Reproduce the top of the data verbatim, through and including the line that contains "13.75\ [12.3\%] $".

━━━ EXTRACTED DATA

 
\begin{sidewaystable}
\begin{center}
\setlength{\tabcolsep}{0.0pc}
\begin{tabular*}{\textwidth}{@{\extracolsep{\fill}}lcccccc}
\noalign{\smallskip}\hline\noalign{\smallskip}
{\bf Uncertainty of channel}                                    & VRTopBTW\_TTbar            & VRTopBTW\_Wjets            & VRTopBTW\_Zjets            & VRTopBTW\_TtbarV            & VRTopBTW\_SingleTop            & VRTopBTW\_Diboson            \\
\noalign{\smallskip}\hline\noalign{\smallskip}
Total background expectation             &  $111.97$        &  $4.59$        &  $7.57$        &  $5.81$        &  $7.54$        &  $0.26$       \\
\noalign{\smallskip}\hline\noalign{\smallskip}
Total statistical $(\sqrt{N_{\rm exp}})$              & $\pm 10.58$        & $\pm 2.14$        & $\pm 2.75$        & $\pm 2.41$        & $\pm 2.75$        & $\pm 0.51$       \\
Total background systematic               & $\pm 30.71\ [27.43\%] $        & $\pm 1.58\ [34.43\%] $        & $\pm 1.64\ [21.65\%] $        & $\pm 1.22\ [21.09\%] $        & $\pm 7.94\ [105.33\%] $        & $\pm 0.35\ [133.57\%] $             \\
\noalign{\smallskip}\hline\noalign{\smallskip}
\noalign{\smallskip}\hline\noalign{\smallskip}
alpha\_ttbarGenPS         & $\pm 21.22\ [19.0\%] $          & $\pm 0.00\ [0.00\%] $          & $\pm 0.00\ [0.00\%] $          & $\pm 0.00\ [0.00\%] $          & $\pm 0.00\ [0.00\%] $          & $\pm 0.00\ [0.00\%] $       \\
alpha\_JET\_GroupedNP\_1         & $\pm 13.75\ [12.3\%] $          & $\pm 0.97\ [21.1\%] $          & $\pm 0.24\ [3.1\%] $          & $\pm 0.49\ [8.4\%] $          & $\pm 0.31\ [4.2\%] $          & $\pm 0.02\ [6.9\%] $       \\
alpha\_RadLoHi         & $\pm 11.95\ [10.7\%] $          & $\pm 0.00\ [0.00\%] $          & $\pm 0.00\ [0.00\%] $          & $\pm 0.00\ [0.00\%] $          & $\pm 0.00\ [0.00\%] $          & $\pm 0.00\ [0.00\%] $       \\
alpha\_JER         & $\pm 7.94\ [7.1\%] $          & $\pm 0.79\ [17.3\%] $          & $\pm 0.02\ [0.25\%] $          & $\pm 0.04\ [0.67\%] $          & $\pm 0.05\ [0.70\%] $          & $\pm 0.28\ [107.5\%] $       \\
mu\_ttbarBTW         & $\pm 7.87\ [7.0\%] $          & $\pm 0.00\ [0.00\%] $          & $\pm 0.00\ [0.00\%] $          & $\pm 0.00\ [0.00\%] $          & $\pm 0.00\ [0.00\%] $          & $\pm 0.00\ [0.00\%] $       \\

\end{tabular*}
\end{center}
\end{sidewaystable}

━━━━━━

TASK OUTPUT:
\begin{sidewaystable}
\begin{center}
\setlength{\tabcolsep}{0.0pc}
\begin{tabular*}{\textwidth}{@{\extracolsep{\fill}}lcccccc}
\noalign{\smallskip}\hline\noalign{\smallskip}
{\bf Uncertainty of channel}                                    & VRTopBTW\_TTbar            & VRTopBTW\_Wjets            & VRTopBTW\_Zjets            & VRTopBTW\_TtbarV            & VRTopBTW\_SingleTop            & VRTopBTW\_Diboson            \\
\noalign{\smallskip}\hline\noalign{\smallskip}
Total background expectation             &  $111.97$        &  $4.59$        &  $7.57$        &  $5.81$        &  $7.54$        &  $0.26$       \\
\noalign{\smallskip}\hline\noalign{\smallskip}
Total statistical $(\sqrt{N_{\rm exp}})$              & $\pm 10.58$        & $\pm 2.14$        & $\pm 2.75$        & $\pm 2.41$        & $\pm 2.75$        & $\pm 0.51$       \\
Total background systematic               & $\pm 30.71\ [27.43\%] $        & $\pm 1.58\ [34.43\%] $        & $\pm 1.64\ [21.65\%] $        & $\pm 1.22\ [21.09\%] $        & $\pm 7.94\ [105.33\%] $        & $\pm 0.35\ [133.57\%] $             \\
\noalign{\smallskip}\hline\noalign{\smallskip}
\noalign{\smallskip}\hline\noalign{\smallskip}
alpha\_ttbarGenPS         & $\pm 21.22\ [19.0\%] $          & $\pm 0.00\ [0.00\%] $          & $\pm 0.00\ [0.00\%] $          & $\pm 0.00\ [0.00\%] $          & $\pm 0.00\ [0.00\%] $          & $\pm 0.00\ [0.00\%] $       \\
alpha\_JET\_GroupedNP\_1         & $\pm 13.75\ [12.3\%] $          & $\pm 0.97\ [21.1\%] $          & $\pm 0.24\ [3.1\%] $          & $\pm 0.49\ [8.4\%] $          & $\pm 0.31\ [4.2\%] $          & $\pm 0.02\ [6.9\%] $       \\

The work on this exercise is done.